Au début du VIIIème siècle, Mûsâ ben Nusayr, suite à la reconquête de l’Ifriqiya, prit la ville de Tanger où il installa un gouverneur. Le processus systématique de conversion à l’islam des tribus berbères fut couronné de succès. Tariq ibn Ziyad, un berbère nommé gouverneur de Tanger en 710, mena en 711 les troupes arabo-berbères à la conquête de l’Espagne, en partie grâce aux embarcations fournies par Ioulianos. Le détroit de Gibraltar porte son nom depuis cette victoire: le mot « Gibraltar » est une déformation linguistique de l'arabe Jebel Tariq, qui signifie « montagne de Tariq ». Les troupes étaient principalement formées de berbères convertis à l’islam qui voyaient dans cette entreprise un moyen de s’enrichir. La déception liée à la partition des terres confisquées aux chrétiens en Espagne et l’oppression dérivant des injustices commises par les gouverneurs arabes (convertis à la doctrine kharijite) entrainèrent un mouvement insurrectionnel à Tanger. Les Berbères, après avoir défait les troupes envoyées de Syrie, parvinrent à soustraire à l’hégémonie du califat omeyyade une bonne partie de l’Afrique du Nord: de nombreuses petites principautés furent créées mais elles manquaient cruellement d’autorité.
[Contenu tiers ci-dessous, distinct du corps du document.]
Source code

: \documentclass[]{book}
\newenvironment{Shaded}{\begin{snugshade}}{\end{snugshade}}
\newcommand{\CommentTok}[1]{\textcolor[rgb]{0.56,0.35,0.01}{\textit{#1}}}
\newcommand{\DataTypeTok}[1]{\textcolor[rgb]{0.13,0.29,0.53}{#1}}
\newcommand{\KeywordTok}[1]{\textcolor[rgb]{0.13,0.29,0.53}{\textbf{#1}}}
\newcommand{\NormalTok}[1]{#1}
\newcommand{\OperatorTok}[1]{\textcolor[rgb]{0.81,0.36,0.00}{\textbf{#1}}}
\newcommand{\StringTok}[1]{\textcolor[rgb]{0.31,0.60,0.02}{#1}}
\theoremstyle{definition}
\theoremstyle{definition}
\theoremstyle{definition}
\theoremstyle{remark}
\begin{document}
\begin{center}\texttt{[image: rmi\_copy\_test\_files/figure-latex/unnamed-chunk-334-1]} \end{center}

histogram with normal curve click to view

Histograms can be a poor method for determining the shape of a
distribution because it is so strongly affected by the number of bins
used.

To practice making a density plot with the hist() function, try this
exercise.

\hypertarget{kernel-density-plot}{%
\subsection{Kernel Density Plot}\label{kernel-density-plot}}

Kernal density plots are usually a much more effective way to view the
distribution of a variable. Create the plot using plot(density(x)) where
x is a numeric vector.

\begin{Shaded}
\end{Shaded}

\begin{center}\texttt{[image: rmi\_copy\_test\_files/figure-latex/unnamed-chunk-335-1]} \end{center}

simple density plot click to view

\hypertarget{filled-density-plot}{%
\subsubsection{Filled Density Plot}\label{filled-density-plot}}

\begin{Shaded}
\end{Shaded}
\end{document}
L’unification, même temporaire, de la plupart des tribus du Maroc septentrional est à mettre au compte d’Idris Ier et de ses successeurs de confession sunnite - les Idrissides - qui contribuèrent à l'islamisation des régions situées à l’ouest de la Méditerranée. L’autorité du fondateur de la dynastie Idrisside sur les tribus fut peu à peu remise en cause (sans pour autant que les tribus ne parvinrent à s’unir) et le Maghreb occidental devint au cours du Xème siècle objet de dispute entre les Fatimides d’Ifriqiya et les Omeyyades d’Al-Andalus, ces derniers en prenant finalement possession. Le règne des Omeyyades fut de courte durée: les Maghraouas cessèrent de les soutenir et conquirent Fès, dominant la ville pendant près de 75 ans. Seuls les Almoravides et par la suite les Almohades mettront un terme à la fragmentation politique de péninsule tingitane, et ce à partir de 1083.